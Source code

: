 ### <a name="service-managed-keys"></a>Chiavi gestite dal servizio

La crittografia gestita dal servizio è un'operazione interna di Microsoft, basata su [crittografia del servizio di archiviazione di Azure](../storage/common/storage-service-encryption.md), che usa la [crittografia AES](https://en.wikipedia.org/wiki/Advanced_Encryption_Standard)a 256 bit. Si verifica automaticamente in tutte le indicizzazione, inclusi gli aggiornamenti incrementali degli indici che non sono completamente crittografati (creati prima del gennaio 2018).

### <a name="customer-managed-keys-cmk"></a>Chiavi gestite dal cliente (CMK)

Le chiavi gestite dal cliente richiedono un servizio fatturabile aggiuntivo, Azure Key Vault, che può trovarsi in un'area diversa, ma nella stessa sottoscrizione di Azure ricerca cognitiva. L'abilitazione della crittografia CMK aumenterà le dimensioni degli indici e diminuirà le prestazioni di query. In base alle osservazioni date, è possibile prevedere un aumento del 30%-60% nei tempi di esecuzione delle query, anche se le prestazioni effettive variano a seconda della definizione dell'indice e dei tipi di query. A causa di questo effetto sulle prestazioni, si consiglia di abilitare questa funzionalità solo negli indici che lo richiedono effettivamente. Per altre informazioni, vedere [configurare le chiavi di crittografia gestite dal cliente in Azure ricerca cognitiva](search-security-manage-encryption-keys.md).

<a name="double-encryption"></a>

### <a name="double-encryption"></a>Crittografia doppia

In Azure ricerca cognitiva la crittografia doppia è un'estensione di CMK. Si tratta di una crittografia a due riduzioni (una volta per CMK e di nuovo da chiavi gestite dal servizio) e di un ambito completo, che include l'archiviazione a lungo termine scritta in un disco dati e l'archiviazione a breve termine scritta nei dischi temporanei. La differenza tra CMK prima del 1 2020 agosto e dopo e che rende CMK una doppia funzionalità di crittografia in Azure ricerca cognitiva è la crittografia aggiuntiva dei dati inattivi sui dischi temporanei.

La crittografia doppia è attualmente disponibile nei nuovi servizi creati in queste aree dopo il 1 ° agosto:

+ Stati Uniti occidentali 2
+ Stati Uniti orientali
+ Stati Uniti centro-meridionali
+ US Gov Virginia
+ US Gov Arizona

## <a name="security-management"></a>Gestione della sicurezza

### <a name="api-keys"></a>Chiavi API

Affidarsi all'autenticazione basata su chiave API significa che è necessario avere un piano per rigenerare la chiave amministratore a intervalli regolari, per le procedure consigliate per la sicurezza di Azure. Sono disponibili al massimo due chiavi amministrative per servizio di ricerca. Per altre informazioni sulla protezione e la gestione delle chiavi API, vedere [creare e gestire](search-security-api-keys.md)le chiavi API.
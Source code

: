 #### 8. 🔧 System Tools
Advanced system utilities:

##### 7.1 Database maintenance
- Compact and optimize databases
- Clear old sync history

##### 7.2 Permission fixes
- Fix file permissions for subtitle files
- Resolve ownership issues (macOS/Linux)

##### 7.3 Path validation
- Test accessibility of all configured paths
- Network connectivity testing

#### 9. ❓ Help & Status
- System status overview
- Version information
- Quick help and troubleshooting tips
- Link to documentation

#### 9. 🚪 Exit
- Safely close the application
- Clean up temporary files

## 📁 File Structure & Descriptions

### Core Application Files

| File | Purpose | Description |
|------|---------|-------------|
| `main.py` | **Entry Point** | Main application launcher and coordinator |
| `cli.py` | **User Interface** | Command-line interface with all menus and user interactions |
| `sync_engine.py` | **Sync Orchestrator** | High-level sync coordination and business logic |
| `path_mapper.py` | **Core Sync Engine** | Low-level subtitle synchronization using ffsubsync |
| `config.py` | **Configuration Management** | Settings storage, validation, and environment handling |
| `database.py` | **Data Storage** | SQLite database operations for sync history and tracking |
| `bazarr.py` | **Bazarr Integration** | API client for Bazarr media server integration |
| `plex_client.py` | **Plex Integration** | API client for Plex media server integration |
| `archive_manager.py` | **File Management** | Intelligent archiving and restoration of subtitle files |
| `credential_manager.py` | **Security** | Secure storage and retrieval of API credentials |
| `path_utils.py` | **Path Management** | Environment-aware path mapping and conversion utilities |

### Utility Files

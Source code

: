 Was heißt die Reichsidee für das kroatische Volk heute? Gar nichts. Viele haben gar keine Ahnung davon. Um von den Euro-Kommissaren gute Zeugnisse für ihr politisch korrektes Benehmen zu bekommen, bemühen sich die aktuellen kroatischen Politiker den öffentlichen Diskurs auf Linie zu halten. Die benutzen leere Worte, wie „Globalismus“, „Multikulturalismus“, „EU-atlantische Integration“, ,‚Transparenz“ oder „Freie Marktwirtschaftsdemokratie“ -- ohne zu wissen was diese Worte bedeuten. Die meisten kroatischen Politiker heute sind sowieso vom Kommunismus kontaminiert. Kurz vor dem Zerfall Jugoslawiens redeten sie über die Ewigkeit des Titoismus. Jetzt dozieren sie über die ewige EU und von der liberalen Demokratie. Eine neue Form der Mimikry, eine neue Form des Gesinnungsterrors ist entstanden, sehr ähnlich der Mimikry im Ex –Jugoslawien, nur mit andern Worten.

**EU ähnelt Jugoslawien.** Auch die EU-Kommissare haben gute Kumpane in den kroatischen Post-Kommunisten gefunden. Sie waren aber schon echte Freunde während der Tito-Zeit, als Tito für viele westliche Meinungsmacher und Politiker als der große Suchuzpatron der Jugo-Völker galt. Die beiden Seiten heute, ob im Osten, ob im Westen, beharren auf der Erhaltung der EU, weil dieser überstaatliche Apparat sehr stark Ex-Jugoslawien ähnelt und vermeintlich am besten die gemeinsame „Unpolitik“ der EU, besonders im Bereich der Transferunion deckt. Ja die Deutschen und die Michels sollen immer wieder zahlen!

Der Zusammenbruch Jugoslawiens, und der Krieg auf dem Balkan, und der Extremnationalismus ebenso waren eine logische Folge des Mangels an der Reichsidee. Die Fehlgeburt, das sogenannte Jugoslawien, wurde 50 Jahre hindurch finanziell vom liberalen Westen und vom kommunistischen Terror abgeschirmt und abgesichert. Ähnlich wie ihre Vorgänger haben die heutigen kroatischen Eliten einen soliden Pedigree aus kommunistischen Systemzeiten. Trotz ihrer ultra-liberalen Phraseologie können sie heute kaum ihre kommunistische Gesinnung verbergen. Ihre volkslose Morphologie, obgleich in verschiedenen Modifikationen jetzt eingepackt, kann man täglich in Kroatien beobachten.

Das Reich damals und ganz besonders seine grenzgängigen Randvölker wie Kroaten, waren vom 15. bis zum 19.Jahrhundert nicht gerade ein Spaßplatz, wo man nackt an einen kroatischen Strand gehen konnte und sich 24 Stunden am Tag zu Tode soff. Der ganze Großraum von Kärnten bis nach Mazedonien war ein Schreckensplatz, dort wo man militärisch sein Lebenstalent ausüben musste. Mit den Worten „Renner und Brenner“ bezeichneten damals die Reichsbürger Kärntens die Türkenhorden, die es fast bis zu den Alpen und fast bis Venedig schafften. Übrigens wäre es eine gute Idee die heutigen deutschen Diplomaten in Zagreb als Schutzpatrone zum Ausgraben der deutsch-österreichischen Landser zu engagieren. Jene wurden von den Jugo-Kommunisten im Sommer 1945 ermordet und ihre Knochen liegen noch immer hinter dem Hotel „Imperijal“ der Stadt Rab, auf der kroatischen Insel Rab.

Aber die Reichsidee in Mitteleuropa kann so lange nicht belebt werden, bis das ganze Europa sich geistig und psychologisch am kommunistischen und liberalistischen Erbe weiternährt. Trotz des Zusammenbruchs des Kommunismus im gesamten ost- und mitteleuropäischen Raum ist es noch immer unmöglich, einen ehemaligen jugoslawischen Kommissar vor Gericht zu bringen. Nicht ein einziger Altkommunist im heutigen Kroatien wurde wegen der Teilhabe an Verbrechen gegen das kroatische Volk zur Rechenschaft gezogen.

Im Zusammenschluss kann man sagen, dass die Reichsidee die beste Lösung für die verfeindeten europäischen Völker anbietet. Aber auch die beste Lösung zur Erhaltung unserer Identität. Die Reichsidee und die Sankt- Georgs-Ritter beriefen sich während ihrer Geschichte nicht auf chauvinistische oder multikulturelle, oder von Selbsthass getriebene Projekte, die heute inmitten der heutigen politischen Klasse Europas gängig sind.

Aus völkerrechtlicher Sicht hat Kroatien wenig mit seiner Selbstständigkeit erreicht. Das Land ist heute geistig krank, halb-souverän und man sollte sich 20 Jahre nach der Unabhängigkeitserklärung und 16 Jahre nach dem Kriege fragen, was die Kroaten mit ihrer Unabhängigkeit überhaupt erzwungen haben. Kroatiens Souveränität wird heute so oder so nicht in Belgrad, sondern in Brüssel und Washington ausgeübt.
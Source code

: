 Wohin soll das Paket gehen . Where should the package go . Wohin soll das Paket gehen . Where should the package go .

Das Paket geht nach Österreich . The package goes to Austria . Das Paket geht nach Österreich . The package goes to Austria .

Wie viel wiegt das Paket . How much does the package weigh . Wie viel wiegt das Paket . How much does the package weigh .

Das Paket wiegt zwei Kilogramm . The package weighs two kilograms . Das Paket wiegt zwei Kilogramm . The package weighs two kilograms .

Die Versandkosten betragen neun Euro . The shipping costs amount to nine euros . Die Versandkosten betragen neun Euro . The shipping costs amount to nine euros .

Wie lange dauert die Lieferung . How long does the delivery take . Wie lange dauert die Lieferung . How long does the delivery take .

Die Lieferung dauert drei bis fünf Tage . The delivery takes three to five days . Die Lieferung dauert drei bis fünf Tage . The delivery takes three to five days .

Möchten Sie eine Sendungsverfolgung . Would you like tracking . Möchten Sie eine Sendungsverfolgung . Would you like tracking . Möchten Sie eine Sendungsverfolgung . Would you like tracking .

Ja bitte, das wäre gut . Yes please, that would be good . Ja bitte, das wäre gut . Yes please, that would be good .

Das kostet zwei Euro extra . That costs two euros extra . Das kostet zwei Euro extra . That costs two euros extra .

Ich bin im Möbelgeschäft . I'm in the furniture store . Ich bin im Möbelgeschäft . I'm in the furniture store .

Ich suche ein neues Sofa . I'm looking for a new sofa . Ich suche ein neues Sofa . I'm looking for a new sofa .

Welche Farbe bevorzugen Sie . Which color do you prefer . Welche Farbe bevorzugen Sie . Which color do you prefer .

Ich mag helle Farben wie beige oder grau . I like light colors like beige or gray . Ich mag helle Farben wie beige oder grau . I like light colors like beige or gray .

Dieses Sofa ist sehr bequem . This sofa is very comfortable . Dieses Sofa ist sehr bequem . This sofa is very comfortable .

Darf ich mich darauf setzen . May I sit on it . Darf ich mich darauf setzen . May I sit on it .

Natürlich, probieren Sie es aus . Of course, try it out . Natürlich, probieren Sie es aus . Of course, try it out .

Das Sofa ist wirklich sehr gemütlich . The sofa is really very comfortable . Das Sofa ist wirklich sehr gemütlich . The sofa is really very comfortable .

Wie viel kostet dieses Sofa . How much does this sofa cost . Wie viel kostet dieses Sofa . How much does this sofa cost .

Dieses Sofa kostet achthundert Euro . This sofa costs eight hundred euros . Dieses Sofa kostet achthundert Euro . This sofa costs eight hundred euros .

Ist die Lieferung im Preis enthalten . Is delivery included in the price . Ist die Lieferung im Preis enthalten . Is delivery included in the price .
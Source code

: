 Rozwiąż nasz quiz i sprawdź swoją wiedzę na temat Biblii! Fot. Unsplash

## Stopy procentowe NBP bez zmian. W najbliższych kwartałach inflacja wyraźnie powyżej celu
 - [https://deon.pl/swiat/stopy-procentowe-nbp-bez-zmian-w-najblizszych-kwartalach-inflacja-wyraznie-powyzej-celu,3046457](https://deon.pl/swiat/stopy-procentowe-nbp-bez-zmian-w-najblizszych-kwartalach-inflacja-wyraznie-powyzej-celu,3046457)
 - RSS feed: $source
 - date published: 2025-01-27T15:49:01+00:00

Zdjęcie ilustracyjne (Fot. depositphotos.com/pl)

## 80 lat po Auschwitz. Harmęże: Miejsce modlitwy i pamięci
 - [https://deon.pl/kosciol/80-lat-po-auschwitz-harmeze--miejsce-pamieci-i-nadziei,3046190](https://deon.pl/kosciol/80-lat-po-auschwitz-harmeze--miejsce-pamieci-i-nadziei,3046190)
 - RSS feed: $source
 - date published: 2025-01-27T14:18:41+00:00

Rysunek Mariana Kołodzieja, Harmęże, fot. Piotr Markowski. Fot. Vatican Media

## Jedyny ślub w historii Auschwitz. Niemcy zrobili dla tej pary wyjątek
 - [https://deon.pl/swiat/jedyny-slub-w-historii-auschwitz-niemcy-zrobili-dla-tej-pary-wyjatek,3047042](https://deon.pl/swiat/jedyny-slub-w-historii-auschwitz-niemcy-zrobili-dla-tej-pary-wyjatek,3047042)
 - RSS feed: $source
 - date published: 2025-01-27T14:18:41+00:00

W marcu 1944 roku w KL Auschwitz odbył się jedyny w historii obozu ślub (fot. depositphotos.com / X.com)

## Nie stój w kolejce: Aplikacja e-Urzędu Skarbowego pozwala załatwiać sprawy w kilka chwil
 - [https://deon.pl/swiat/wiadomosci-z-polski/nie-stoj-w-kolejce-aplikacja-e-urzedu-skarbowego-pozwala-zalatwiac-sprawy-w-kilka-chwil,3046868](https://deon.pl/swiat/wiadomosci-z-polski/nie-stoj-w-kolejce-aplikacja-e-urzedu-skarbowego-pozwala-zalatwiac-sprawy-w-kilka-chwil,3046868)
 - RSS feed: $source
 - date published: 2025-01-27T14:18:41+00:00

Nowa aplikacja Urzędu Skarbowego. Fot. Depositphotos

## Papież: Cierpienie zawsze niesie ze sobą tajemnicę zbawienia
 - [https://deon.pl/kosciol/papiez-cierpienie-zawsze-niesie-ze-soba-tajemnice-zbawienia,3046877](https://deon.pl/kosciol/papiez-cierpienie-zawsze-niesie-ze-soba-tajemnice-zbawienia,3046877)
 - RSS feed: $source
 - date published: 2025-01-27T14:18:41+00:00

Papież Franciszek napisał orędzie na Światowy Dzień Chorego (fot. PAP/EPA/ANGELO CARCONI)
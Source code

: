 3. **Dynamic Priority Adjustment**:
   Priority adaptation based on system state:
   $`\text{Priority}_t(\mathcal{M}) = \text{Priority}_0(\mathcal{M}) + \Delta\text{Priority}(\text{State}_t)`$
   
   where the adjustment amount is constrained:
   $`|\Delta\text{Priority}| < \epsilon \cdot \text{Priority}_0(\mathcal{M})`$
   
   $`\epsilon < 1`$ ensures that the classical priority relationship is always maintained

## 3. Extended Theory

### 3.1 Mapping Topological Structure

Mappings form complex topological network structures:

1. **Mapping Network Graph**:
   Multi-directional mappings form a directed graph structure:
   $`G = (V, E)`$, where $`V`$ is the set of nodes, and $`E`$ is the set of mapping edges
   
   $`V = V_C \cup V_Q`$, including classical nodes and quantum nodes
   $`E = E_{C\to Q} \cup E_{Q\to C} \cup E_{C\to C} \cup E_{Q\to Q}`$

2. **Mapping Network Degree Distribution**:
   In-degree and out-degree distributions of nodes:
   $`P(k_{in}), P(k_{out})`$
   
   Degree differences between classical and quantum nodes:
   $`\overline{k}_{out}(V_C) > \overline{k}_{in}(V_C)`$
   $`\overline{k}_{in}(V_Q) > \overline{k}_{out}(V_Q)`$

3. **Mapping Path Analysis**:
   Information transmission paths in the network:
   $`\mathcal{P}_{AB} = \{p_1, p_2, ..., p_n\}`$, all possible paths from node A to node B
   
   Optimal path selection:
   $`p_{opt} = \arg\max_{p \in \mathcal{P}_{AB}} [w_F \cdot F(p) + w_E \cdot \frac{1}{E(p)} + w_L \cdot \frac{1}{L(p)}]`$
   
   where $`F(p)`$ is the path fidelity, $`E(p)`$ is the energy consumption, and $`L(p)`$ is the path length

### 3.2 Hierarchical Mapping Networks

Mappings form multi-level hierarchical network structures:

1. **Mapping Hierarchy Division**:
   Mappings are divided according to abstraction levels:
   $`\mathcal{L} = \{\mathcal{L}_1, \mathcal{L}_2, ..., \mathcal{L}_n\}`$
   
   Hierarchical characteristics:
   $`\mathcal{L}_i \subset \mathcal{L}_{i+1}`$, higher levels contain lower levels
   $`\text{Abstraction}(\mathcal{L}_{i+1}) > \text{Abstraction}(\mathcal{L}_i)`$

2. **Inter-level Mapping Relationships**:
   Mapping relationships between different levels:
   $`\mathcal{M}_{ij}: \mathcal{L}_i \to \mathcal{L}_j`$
-------------------------
Problem -> Please show, exactly as written, every line above that contains the word "kolejce".

Solution to this exercise ->
## Nie stój w kolejce: Aplikacja e-Urzędu Skarbowego pozwala załatwiać sprawy w kilka chwil
 - [https://deon.pl/swiat/wiadomosci-z-polski/nie-stoj-w-kolejce-aplikacja-e-urzedu-skarbowego-pozwala-zalatwiac-sprawy-w-kilka-chwil,3046868](https://deon.pl/swiat/wiadomosci-z-polski/nie-stoj-w-kolejce-aplikacja-e-urzedu-skarbowego-pozwala-zalatwiac-sprawy-w-kilka-chwil,3046868)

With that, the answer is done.